Dates: Feb 7 - Feb 21, 2008 Thursdays 2:00 - 3:30pm
Location:
University of Iowa Museum Art
Cost:
$25 per person

Session 1: Have an inside look at the impressive exhibition, Robert Wilson: The VOOM Portraits. Wilson, avant-garde stage director of the landmark Einstein on the Beach, was commissioned by VOOM high-definition television to create short films demonstrating the technology. He cast celebrities like Brad Pitt and Mikhail Baryshnikov - as well as animals - in films of beautiful cinematography, intriguing scores and narration, and remarkable scale. View the exhibition and hear about the ambitious undertaking of mounting such a large-scale display.

Session 2: Kathy Edwards, Curator of Prints and Drawing, discusses building a museum collection and mounting an exhibition. She will use works from the UIMA Print Collection to illustrate her talk and show special work in the Virginia Myers Print Study Center. She will also provide an introduction to the works of Mauricio Lasansky.
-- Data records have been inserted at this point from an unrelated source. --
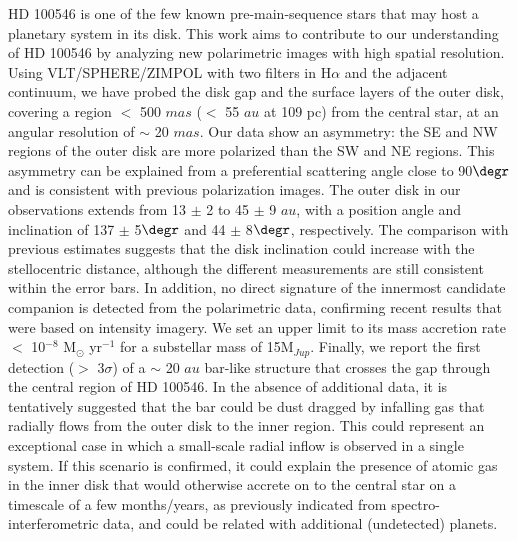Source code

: \documentclass{aa}
\begin{document}
  \abstract
   {HD 100546 is one of the few known pre-main-sequence stars that may host a planetary system in its disk.}
   {This work aims to contribute to our understanding of HD 100546 by analyzing new polarimetric images with high spatial resolution.}
   {Using VLT/SPHERE/ZIMPOL with two filters in H$\alpha$ and the adjacent continuum, we have probed the disk gap and the surface layers of the outer disk, covering a region $<$ 500 $mas$ ($<$ 55 $au$ at 109 pc) from the central star, at an angular resolution of $\sim$ 20 $mas$.}
   {Our data show an asymmetry: the SE and NW regions of the outer disk are more polarized than the SW and NE regions. This asymmetry can be explained from a preferential scattering angle close to 90$\degr$ and is consistent with previous polarization images. The outer disk in our observations extends from 13 $\pm$ 2 to 45 $\pm$ 9 $au$, with a position angle and inclination of 137 $\pm$ 5$\degr$ and 44 $\pm$ 8$\degr$, respectively. The comparison with previous estimates suggests that the disk inclination could increase with the stellocentric distance, although the different measurements are still consistent within the error bars. In addition, no direct signature of the innermost candidate companion is detected from the polarimetric data, confirming recent results that were based on intensity imagery. We set an upper limit to its mass accretion rate $<$ 10$^{-8}$ M$_{\odot}$ yr$^{-1}$ for a substellar mass of 15M$_{Jup}$. Finally, we report the first detection ($>$ 3$\sigma$) of a $\sim$ 20 $au$ bar-like structure that crosses the gap through the central region of HD 100546.}
   {In the absence of additional data, it is tentatively suggested that the bar could be dust dragged by infalling gas that radially flows from the outer disk to the inner region. This could represent an exceptional case in which a small-scale radial inflow is observed in a single system. If this scenario is confirmed, it could explain the presence of atomic gas in the inner disk that would otherwise accrete on to the central star on a timescale of a few months/years, as previously indicated from spectro-interferometric data, and could be related with additional (undetected) planets.}

   \maketitle
%
\end{document}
Session 3: A Docent will present a tour of the world-renowned UIMA African Collection showing how art that may look very different from Western Art shares the universal reason(s) for creation. Travel to the other side of the world without leaving Iowa City!

The Battle for the Pentagon Papers: Pre-Performance Discussion

Dates: Wednesday Jan 23 7:00 - 8:30pm & Wednesday Jan 30, 7:30pm
Location: 2166 Medical Education and Research Facility (MERF)
Cost: $45 per person*
*Cost Includes 1 Hancher ticket

Does national security ever trump the public’s right to know what its government is up to? Join OLLI at Iowa for a pre-performance discussion of Hancher Auditorium’s Top Secret: The Battle for the Pentagon Papers. In preparation for this production, we will discuss how constitutional rights, national security and the role of journalism affects both our personal lives and national affairs. Top Secret explores this collision of interests. Enter the fray that found the New York Times and Washington Post clashing with the Nixon White House over the publication of the Pentagon’s study of United States involvement in Vietnam.

INSTRUCTORS: UI Professors of Law, Randall Bezanson and Tung Yin. Professor Bezanson's teaching centers on constitutional law, freedom of speech and press, and mass communication law. Professor Yin teaches courses in national security law, constitutional law, and federal courts.

OLLI at Iowa 50s Sock Hop!

Dance the night away...doing the Waltz, Cha-cha, Swing and Meringue.
With OLLI members and friends, the fun never ends.
The Pegasus Jazz Project will provide 50s music from far and wide.
Wear your 50s attire if you so desire.
And feel free to bring a friend or two...or even three - it's up to you!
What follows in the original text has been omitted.